Sir Ranulph Fiennes has endured the very extremes of the planet, through his new book Fear, he will share his many experiences in deserts and the tropics. In his debut Icefall, 21-year old Cheshire born adventurer Alex Staniforth tells the story of his relentless journey overcoming adversity to climb Everest where he was twice thwarted by major avalanches.


Novel-writing is at the core of the festival experience with a raft of bestselling authors. Victoria Hislop, author of The Island warms up the autumn with her latest book Cartes Postales From Greece. Ann Cleeves, author of the Shetland series and Vera Stanhope novels reveals her brand new Shetland book – Cold Earth. Best-seller Jessie Burton will talk about The Muse, her follow-up to the best-selling The Miniaturist. Laura Barnett’s The Versions of Us was also a best seller and she will be in Chester to discuss the novel and to lead a writing workshop. Margaret Drabble discusses her latest book The Dark Flood Rises over afternoon tea at Chester Town Hall.

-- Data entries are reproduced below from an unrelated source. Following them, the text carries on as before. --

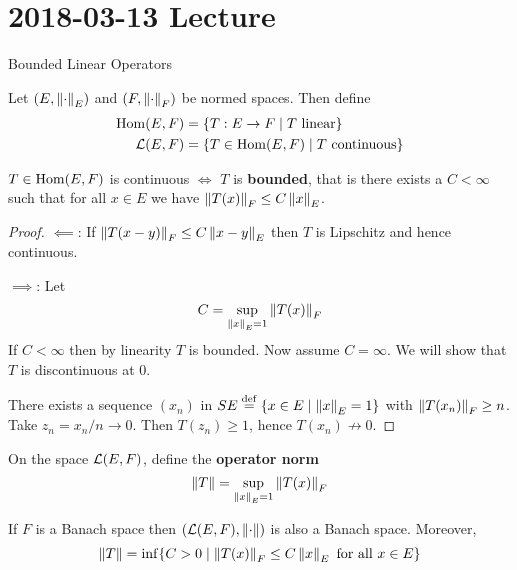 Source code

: \section{2018-03-13 Lecture}

Bounded Linear Operators

\begin{defn}
	Let $(E,\left\lVert \cdot \right\rVert_E)$ and $(F,\left\lVert \cdot \right\rVert_F)$ be normed spaces.
	Then define
	\begin{align*}
		\operatorname{Hom}(E,F) &= \{T:E \to F \mid T \text{ linear}\} \\
		\mathcal{L}(E,F) &= \{T \in \operatorname{Hom}(E,F) \mid T \text{ continuous}\}
	\end{align*}
\end{defn}

\begin{lem}
	$T \in \operatorname{Hom}(E,F)$ is continuous $\iff$ $T$ is \textbf{bounded}, that is there exists a $C<\infty$ such that for all $x \in E$ we have $\left\lVert T(x) \right\rVert_F \leq C\left\lVert x \right\rVert_E$.
\end{lem}

\begin{proof}
	$\impliedby$: If $\left\lVert T(x-y) \right\rVert_F \leq C \left\lVert x-y \right\rVert_E$ then $T$ is Lipschitz and hence continuous.
	
	$\implies$: Let 
	\[C = \sup_{\left\lVert x \right\rVert_E=1} \left\lVert T(x) \right\rVert_F\]
	If $C<\infty$ then by linearity $T$ is bounded.
	Now assume $C=\infty$.
	We will show that $T$ is discontinuous at $0$.
	
	There exists a sequence $(x_n)$ in $SE \overset{\mathrm{def}}{=} \{x \in E \mid \left\lVert x \right\rVert_E = 1\}$ with $\left\lVert T(x_n) \right\rVert_F \geq n$.
	Take $z_n=x_n/n \to 0$.
	Then $T(z_n) \geq 1$, hence $T(x_n) \not\to 0$.
\end{proof}

\begin{defn}
	On the space $\mathcal{L}(E,F)$, define the \textbf{operator norm}
	\[\left\lVert T \right\rVert = \sup_{\left\lVert x \right\rVert_E=1} \left\lVert T(x) \right\rVert_F\]
\end{defn}

\begin{lem}
	If $F$ is a Banach space then $(\mathcal{L}(E,F),\left\lVert \cdot \right\rVert)$ is also a Banach space.
	Moreover,
	\[\left\lVert T \right\rVert = \inf\{C>0 \mid \left\lVert T(x) \right\rVert_F \leq C\left\lVert x \right\rVert_E \text{ for all } x \in E\}\]
\end{lem}

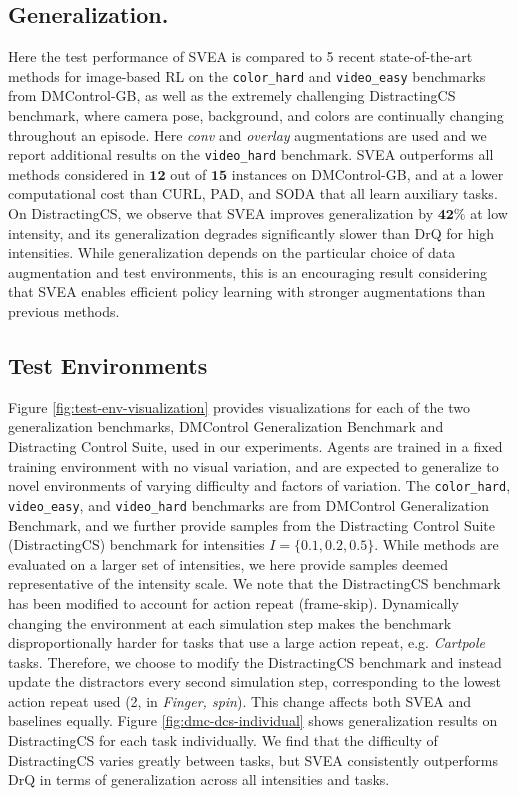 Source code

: \subsection{\textbf{Generalization.}}
Here the test performance of SVEA is compared to 5 recent state-of-the-art methods for image-based RL on the \texttt{color\_hard} and \texttt{video\_easy} benchmarks from DMControl-GB, as well as the extremely challenging DistractingCS benchmark, where camera pose, background, and colors are continually changing throughout an episode. Here \textit{conv} and \textit{overlay} augmentations are used and we report additional results on the \texttt{video\_hard} benchmark. SVEA outperforms all methods considered in $\mathbf{12}$ out of $\mathbf{15}$ instances on DMControl-GB, and at a lower computational cost than CURL, PAD, and SODA that all learn auxiliary tasks. On DistractingCS, we observe that SVEA improves generalization by $\mathbf{42\%}$ at low intensity, and its generalization degrades significantly slower than DrQ for high intensities. While generalization depends on the particular choice of data augmentation and test environments, this is an encouraging result considering that SVEA enables efficient policy learning with stronger augmentations than previous methods.


\subsection{\textbf{Test Environments}}
Figure \ref{fig:test-env-visualization} provides visualizations for each of the two generalization benchmarks, DMControl Generalization Benchmark and Distracting Control Suite, used in our experiments. Agents are trained in a fixed training environment with no visual variation, and are expected to generalize to novel environments of varying difficulty and factors of variation. The \texttt{color\_hard}, \texttt{video\_easy}, and \texttt{video\_hard} benchmarks are from DMControl Generalization Benchmark, and we further provide samples from the Distracting Control Suite (DistractingCS) benchmark for intensities $I=\{0.1, 0.2, 0.5\}$. 
While methods are evaluated on a larger set of intensities, we here provide samples deemed representative of the intensity scale. We note that the DistractingCS benchmark has been modified to account for action repeat (frame-skip). Dynamically changing the environment at each simulation step makes the benchmark disproportionally harder for tasks that use a large action repeat, e.g. \textit{Cartpole} tasks. Therefore, we choose to modify the DistractingCS benchmark and instead update the distractors every second simulation step, corresponding to the lowest action repeat used (2, in \textit{Finger, spin}). This change affects both SVEA and baselines equally. Figure \ref{fig:dmc-dcs-individual} shows generalization results on DistractingCS for each task individually. We find that the difficulty of DistractingCS varies greatly between tasks, but SVEA consistently outperforms DrQ in terms of generalization across all intensities and tasks.

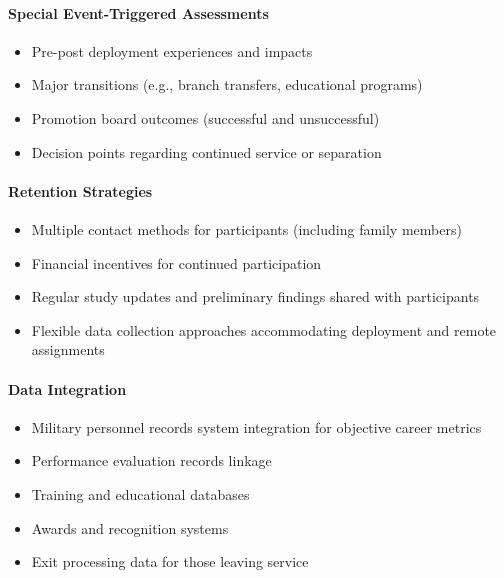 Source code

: \documentclass[./main.tex]{subfiles}
\begin{document}
\paragraph{Special Event-Triggered
Assessments}\label{special-event-triggered-assessments}

\begin{itemize}
\tightlist
\item
  Pre-post deployment experiences and impacts
\item
  Major transitions (e.g., branch transfers, educational programs)
\item
  Promotion board outcomes (successful and unsuccessful)
\item
  Decision points regarding continued service or separation
\end{itemize}

\paragraph{Retention Strategies}\label{retention-strategies}

\begin{itemize}
\tightlist
\item
  Multiple contact methods for participants (including family members)
\item
  Financial incentives for continued participation
\item
  Regular study updates and preliminary findings shared with
  participants
\item
  Flexible data collection approaches accommodating deployment and
  remote assignments
\end{itemize}

\paragraph{Data Integration}\label{data-integration}

\begin{itemize}
\tightlist
\item
  Military personnel records system integration for objective career
  metrics
\item
  Performance evaluation records linkage
\item
  Training and educational databases
\item
  Awards and recognition systems
\item
  Exit processing data for those leaving service
\end{itemize}
\end{document}
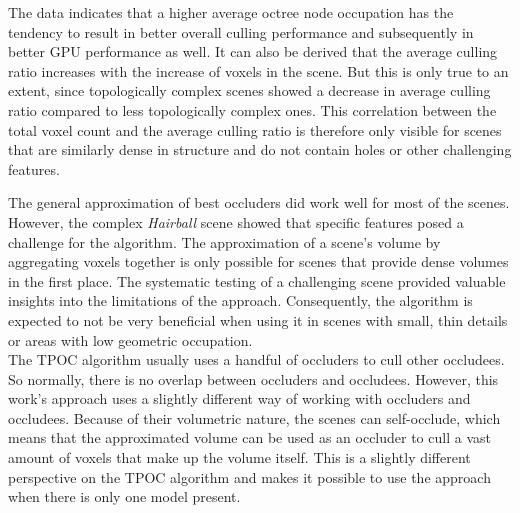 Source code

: \noindent
The data indicates that a higher average octree node occupation has the tendency to result in better overall culling 
performance and subsequently in better \ac{GPU} performance as well. It can also be derived that the average culling 
ratio increases with the increase of voxels in the scene. But this is only true to an extent, since topologically 
complex scenes showed a decrease in average culling ratio compared to less topologically complex ones. This correlation 
between the total voxel count and the average culling ratio is therefore only visible for scenes that are similarly 
dense in structure and do not contain holes or other challenging features. \\

\clearpage

\noindent
The general approximation of best occluders did work well for most of the scenes. However, the complex \emph{Hairball} 
scene showed that specific features posed a challenge for the algorithm. The approximation of a scene's volume by 
aggregating voxels together is only possible for scenes that provide dense volumes in the first place. The systematic 
testing of a challenging scene provided valuable insights into the limitations of the approach. Consequently, the 
algorithm is expected to not be very beneficial when using it in scenes with small, thin details or areas with low 
geometric occupation.\\

\noindent
The \ac{TPOC} algorithm usually uses a handful of occluders to cull other occludees. So normally, there is no overlap 
between occluders and occludees. However, this work's approach uses a slightly different way of working with occluders 
and occludees. Because of their volumetric nature, the scenes can self-occlude, which means that the approximated volume 
can be used as an occluder to cull a vast amount of voxels that make up the volume itself. This is a slightly different 
perspective on the \ac{TPOC} algorithm and makes it possible to use the approach when there is only one model present. \\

Larger than life poet Ian McMillan will perform his clever and funny poetry as well as hosting a creative writing workshop. Stand-up poet Henry Normal (who produced TV hits The Royle Family, Gavin and Stacey and Alan Partridge) will be at the festival, as will Hollie McNish, whose poem about breast-feeding has been seen 1.4 million times online. Poet Lemn Sissay will be a highlight, reading from his new collection Gold From The Stone.

Workshops on paper-making, writing dystopian fiction, completing your novel and non-fiction writing will be on offer alongside experiments, games and demonstrations exploring the personalities of fonts which will be delivered by Sarah Hyndman, author of Why Fonts Matter.

With a literary lunch organised by The Oldie magazine and perennial festival favourite The Poetry Pub Crawl, this year with Molly Naylor and songster Gavin Osborn, there is no shortage of out of the ordinary events. Clare Dudman, author of the upcoming book Real Chester will share her thoughts on the city during a walking tour and Emma Wells will run a workshop on how to uncover the history of your house.


The popular and free University at the Festival strand also returns, with a series of lectures from the staff of the University of Chester on subjects ranging from contemporary French novelists to Shakespeare.